Sure! But LLMs are classically computed and chaotic, so they are deterministic and not predictable, like the pixels of visualizations of the Mandelbrot set. This is why I'm asking about the provenance of your claims; whoever told you that weather is deterministic was misleading you and may have misled you in other ways.
Sure!
This is the important point.
The post was written for people who think that determinism guarantees predictability. Not intended to exhaust the concepts or stand as an academic paper. When you use real world examples to discuss determinism, you are eventually going to make fouls, or get in deep discussions about the nature of physics and the nature of the universe.
I think there are two concepts that are worth distinguishing:
Weather forecasting sits squarely in the second category — the Navier–Stokes equations are deterministic PDEs, and prediction horizons come from chaos, not from any indeterminism in atmospheric physics.
Anyways, I'm not sure that any of what I said applies to the discussion of LLMs, but the physicist in me felt compelled to address the analogy.
Worth checking the concept of computational irreducibility, which is deterministic, non-predictable but not chaotic if you're into these things.
One thing that I don't understand, is why LLMs are not deterministic.
Take a LLM that has been trained with a data set, if I ask it a question, it will reply differently every time. Surely if the data set is fixed, the answer should be the same every time? Does anyone know why?

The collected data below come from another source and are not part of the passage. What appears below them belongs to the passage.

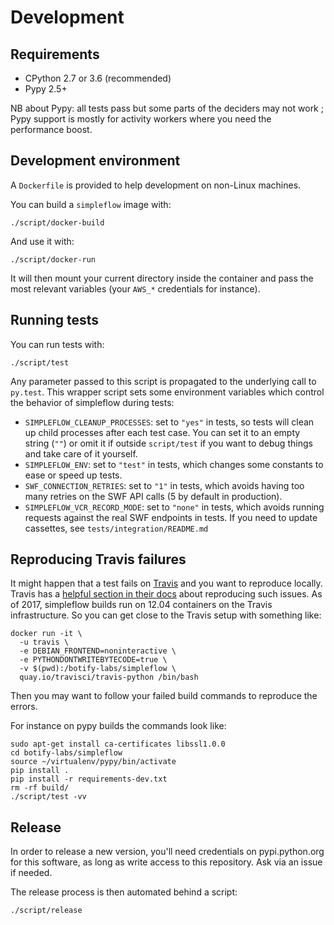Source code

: Development
===========


Requirements
------------

- CPython 2.7 or 3.6 (recommended)
- Pypy 2.5+

NB about Pypy: all tests pass but some parts of the deciders may not work ; Pypy
support is mostly for activity workers where you need the performance boost.


Development environment
-----------------------

A `Dockerfile` is provided to help development on non-Linux machines.

You can build a `simpleflow` image with:

    ./script/docker-build

And use it with:

    ./script/docker-run

It will then mount your current directory inside the container and pass the
most relevant variables (your `AWS_*` credentials for instance).


Running tests
-------------

You can run tests with:

    ./script/test

Any parameter passed to this script is propagated to the underlying call to `py.test`.
This wrapper script sets some environment variables which control the behavior of
simpleflow during tests:

- `SIMPLEFLOW_CLEANUP_PROCESSES`: set to `"yes"` in tests, so tests will clean up child
  processes after each test case. You can set it to an empty string (`""`) or omit it if
  outside `script/test` if you want to debug things and take care of it yourself.
- `SIMPLEFLOW_ENV`: set to `"test"` in tests, which changes some constants to ease or
  speed up tests.
- `SWF_CONNECTION_RETRIES`: set to `"1"` in tests, which avoids having too many retries
  on the SWF API calls (5 by default in production).
- `SIMPLEFLOW_VCR_RECORD_MODE`: set to `"none"` in tests, which avoids running requests
  against the real SWF endpoints in tests. If you need to update cassettes, see
  `tests/integration/README.md`


Reproducing Travis failures
---------------------------

It might happen that a test fails on [Travis](https://travis-ci.org/botify-labs/simpleflow)
and you want to reproduce locally. Travis has a [helpful section in their docs](https://docs.travis-ci.com/user/common-build-problems/#Running-a-Container-Based-Docker-Image-Locally)
about reproducing such issues. As of 2017, simpleflow builds run on 12.04 containers on
the Travis infrastructure. So you can get close to the Travis setup with something like:

    docker run -it \
      -u travis \
      -e DEBIAN_FRONTEND=noninteractive \
      -e PYTHONDONTWRITEBYTECODE=true \
      -v $(pwd):/botify-labs/simpleflow \
      quay.io/travisci/travis-python /bin/bash

Then you may want to follow your failed build commands to reproduce the errors.

For instance on pypy builds the commands look like:

    sudo apt-get install ca-certificates libssl1.0.0
    cd botify-labs/simpleflow
    source ~/virtualenv/pypy/bin/activate
    pip install .
    pip install -r requirements-dev.txt
    rm -rf build/
    ./script/test -vv


Release
-------

In order to release a new version, you'll need credentials on pypi.python.org for this
software, as long as write access to this repository. Ask via an issue if needed.

The release process is then automated behind a script:

    ./script/release
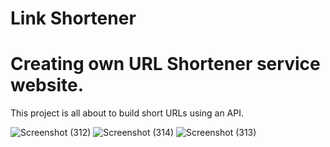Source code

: # Link Shortener 
# Creating own URL Shortener service website.
This project is all about to build short URLs using an API. 


![Screenshot (312)](https://github.com/chandan063/forecast_weather-website/assets/106027583/d4ea7d6c-71d3-413e-8f4b-0bbca11e607b)
![Screenshot (314)](https://github.com/chandan063/forecast_weather-website/assets/106027583/536fd47d-e217-42d9-9679-051c88d05d4e)
![Screenshot (313)](https://github.com/chandan063/forecast_weather-website/assets/106027583/02211bc7-03f6-42c2-8efc-c4d4f087d139)
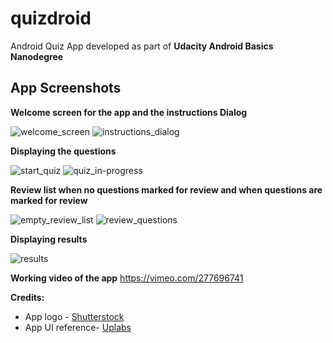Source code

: # quizdroid
Android Quiz App developed as part of **Udacity Android Basics Nanodegree**

## App Screenshots

**Welcome screen for the app and the instructions Dialog**

![welcome_screen](https://user-images.githubusercontent.com/5392993/42108554-83a53570-7bf8-11e8-8acd-cf85edb617a7.jpg) ![instructions_dialog](https://user-images.githubusercontent.com/5392993/42108551-834e5d86-7bf8-11e8-88af-3a6a5d880bcc.jpg)

**Displaying the questions**

![start_quiz](https://user-images.githubusercontent.com/5392993/42099012-055cc39a-7bda-11e8-8748-08e214e145ff.jpg) ![quiz_in-progress](https://user-images.githubusercontent.com/5392993/42099008-04af861c-7bda-11e8-9a65-3b9cb15ce976.jpg)

**Review list when no questions marked for review and when questions are marked for review**

![empty_review_list](https://user-images.githubusercontent.com/5392993/42099005-043e350c-7bda-11e8-98c6-ea6bca25c3ae.jpg) ![review_questions](https://user-images.githubusercontent.com/5392993/42099011-051f40d8-7bda-11e8-8cb0-3dd70392f75e.jpg)

**Displaying results**

![results](https://user-images.githubusercontent.com/5392993/42099010-04e6da2c-7bda-11e8-8276-28414ea9c516.jpg)

**Working video of the app**
https://vimeo.com/277696741

**Credits:**
* App logo - [Shutterstock](https://www.shutterstock.com/image-vector/letter-q-logo-icon-design-template-280877756?src=gUkYaK0sdEDP8YA2IsTt0w-1-29)
* App UI reference- [Uplabs](https://www.uplabs.com/posts/quiz-app-interface)
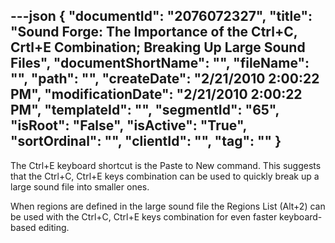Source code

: ---json
{
  "documentId": "2076072327",
  "title": "Sound Forge: The Importance of the Ctrl+C, Crtl+E Combination; Breaking Up Large Sound Files",
  "documentShortName": "",
  "fileName": "",
  "path": "",
  "createDate": "2/21/2010 2:00:22 PM",
  "modificationDate": "2/21/2010 2:00:22 PM",
  "templateId": "",
  "segmentId": "65",
  "isRoot": "False",
  "isActive": "True",
  "sortOrdinal": "",
  "clientId": "",
  "tag": ""
}
---

The Ctrl+E keyboard shortcut is the Paste to New command. This suggests that the Ctrl+C, Ctrl+E keys combination can be used to quickly break up a large sound file into smaller ones.

When regions are defined in the large sound file the Regions List (Alt+2) can be used with the Ctrl+C, Ctrl+E keys combination for even faster keyboard-based editing.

The first part of this is that they're made to be non-deterministic - that's the temperature/ top p/ top k parameters. You want a little bit of randomness so the output isn't just the most likely thing, but a probabilistic mix of what the most likely tokens are. This produces more creative output, that's why the oft-quoted advice of using temperature >1 for creative writing.
Even if you set temperature to 0 (not all models let you), you would get a somewhat deterministic result but not 100%. We set temperature 0 at work and I've seen this in practice. I'm not an ML researcher so my understanding of this is fuzzy, but what I do know is that this comes from floating point arithmetic and the underlying hardware creating subtle shifts that compound over time.